Advanced biotechnology has the potential to reduce global emissions by 5% and generate $1 trillion in economic value, according to a new report co-authored by EIT Food

11 Mar 2025

EIT Food has joined McKinsey Institute and ten other leading organisations to form the Advanced Biotechnology for Sustainability (AB4S) coalition, which aims to unlock the economic and environmental benefits of advanced biotechnology. Through its novel report “Harnessing the economic and environmental benefits of advanced biotechnology”. AB4S provides insights and recommendations to help governments, industry, and investors set priorities and create a bold, unified vision for advanced biotechnology in the food value chain.

The power of advanced biotechnology

The report reveals the power of advanced biotechnology which if scaled could:

  • Create ~$1 trillion (roughly the GDP of Switzerland)
  • Save 3-4 gigatons of CO2 (the equivalent of 3x the global aviation emissions)
  • Free up 2-4 million km² of land (equivalent to the size of India)
  • Reduce water use by 150-500 billion m³ (equivalent to 3-6x all the water flowing through the Nile River)

The coalition’s shared goal is to scale advanced biotechnology by fostering collaboration among stakeholders, unlocking investments, boosting confidence in advanced solutions, and supporting commercial scaling.

Harnessing advanced biotechnology

The AB4S coalition also analyses the challenges which must be addressed to advance and scale biotechnology, including the need for large-scale production, securing sufficient funding, overcoming the cost disadvantage compared to conventional alternatives, and navigating regulatory and consumer acceptance barriers.

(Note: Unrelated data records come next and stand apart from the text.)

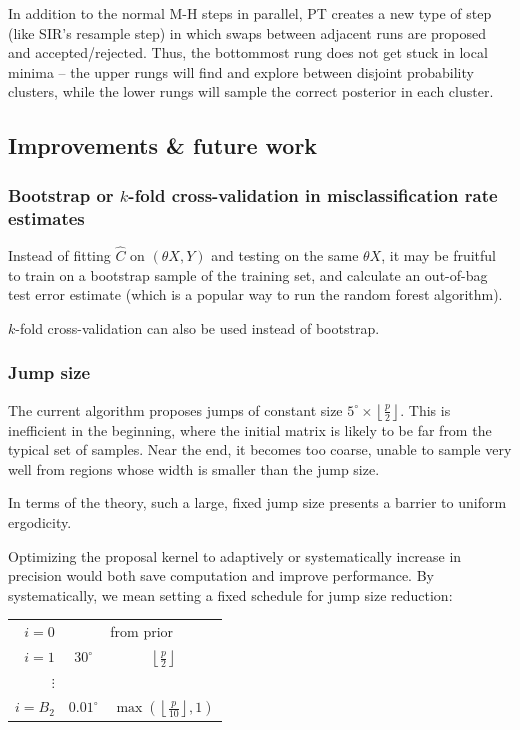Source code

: \documentclass[ejs,preprint]{imsart}
\begin{document}
In addition to the normal M-H steps in parallel, PT creates a new type of step (like SIR's resample step) in which swaps between adjacent runs are proposed and accepted/rejected. Thus, the bottommost rung does not get stuck in local minima -- the upper rungs will find and explore between disjoint probability clusters, while the lower rungs will sample the correct posterior in each cluster.

\subsection{Improvements \& future work}

\subsubsection{Bootstrap or $k$-fold cross-validation in misclassification rate estimates}

Instead of fitting $\hat C$ on $(\theta X, Y)$ and testing on the same $\theta X$, it may be fruitful to train on a bootstrap sample of the training set, and calculate an out-of-bag test error estimate (which is a popular way to run the random forest algorithm).

$k$-fold cross-validation can also be used instead of bootstrap.

\subsubsection{Jump size}

The current algorithm proposes jumps of constant size $5^\circ\times\left\lfloor\frac{p}{2}\right\rfloor$. This is inefficient in the beginning, where the initial matrix is likely to be far from the typical set of samples. Near the end, it becomes too coarse, unable to sample very well from regions whose width is smaller than the jump size.

In terms of the theory, such a large, fixed jump size presents a barrier to uniform ergodicity.

Optimizing the proposal kernel to adaptively or systematically increase in precision would both save computation and improve performance. By systematically, we mean setting a fixed schedule for jump size reduction:

\begin{center}
\begin{tabular}{r|cc}
$i=0$ & \multicolumn{2}{c}{from prior} \\
$i=1$ & $30^\circ$ & $\left\lfloor\frac{p}{2}\right\rfloor$ \\
$\vdots$ & & \\
$i=B_2$ & $0.01^\circ$ & $\max\left(\left\lfloor\frac{p}{10}\right\rfloor, 1\right)$
\end{tabular}
\end{center}
\end{document}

For advanced biotechnology to achieve its full market and sustainability potential the report outlines three main priorities for the industry:

  1. Market-demand-based priorities by focusing on products with the highest potential.
  2. Derisk the scaling process by testing production for industrial conditions with continuous learning loops and stage-gate logic and partnering along the value chain to share risk and secure finance and offtake.
  3. Ensure cost-effectiveness at scale through operational and capital excellence and technological breakthroughs.

Enabling concepts

Across these three priorities, AB4S’ findings suggest that the industrialisation of advanced biotechnology at a renewed pace and scale will rely on three enabling concepts:

  1. Reduction of variables, by minimising the variety of overall approaches across business and technology to focus resources efficiently.
  2. Standardisation, with the creation of uniformity across processes, tools, roles, and technology to streamline operations, development, and scaling.
  3. Shift to “low tech” deployment, through the transition of advanced biotech from high-tech development to cost-effective, repeatable deployment of mature technology with mature and predictable supply chains while focusing on solutions that are easily replicable.

Only by focusing on these priorities and leveraging collaborative efforts can the advanced biotechnology sector achieve its full potential.

“This report shows that the power of advanced biotechnology can’t be underestimated. EIT Food is excited to partner with other leading organisations to work on harnessing that power to achieve its full market and sustainability potential.”

- Richard Zaltzman, CEO EIT Food

The report was co-authored by AB4S’ founding members (Arsenale Bioyards, Basecamp Research, Cradle, Darwin International, EIT Food, Evonik, Good Food Institute, Invert Bio, Lallemand, L’Oréal, and ShakeUp Factory) and McKinsey & Company as knowledge partner.